What the task asks: Your task is to copy every line below that contains the word "Dhamma".

= Beginning of Section =

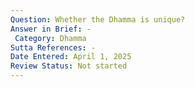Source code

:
 ```yaml
---
Question: Whether the Dhamma is unique?
Answer in Brief: -
 Category: Dhamma
Sutta References: -
Date Entered: April 1, 2025
Review Status: Not started
---
```

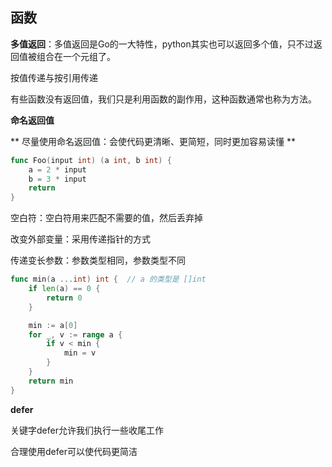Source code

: ## 函数

**多值返回**：多值返回是Go的一大特性，python其实也可以返回多个值，只不过返回值被组合在一个元组了。

按值传递与按引用传递

有些函数没有返回值，我们只是利用函数的副作用，这种函数通常也称为方法。

**命名返回值**

** 尽量使用命名返回值：会使代码更清晰、更简短，同时更加容易读懂 **

```go
func Foo(input int) (a int, b int) {
    a = 2 * input
    b = 3 * input
    return
}

```

空白符：空白符用来匹配不需要的值，然后丢弃掉

改变外部变量：采用传递指针的方式

传递变长参数：参数类型相同，参数类型不同

```go
func min(a ...int) int {  // a 的类型是 []int
    if len(a) == 0 {
        return 0
    }

    min := a[0]
    for _, v := range a {
        if v < min {
            min = v
        }
    }
    return min
}
```

**defer**

关键字defer允许我们执行一些收尾工作

合理使用defer可以使代码更简洁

= End of Section =

Task solution:
Question: Whether the Dhamma is unique?
 Category: Dhamma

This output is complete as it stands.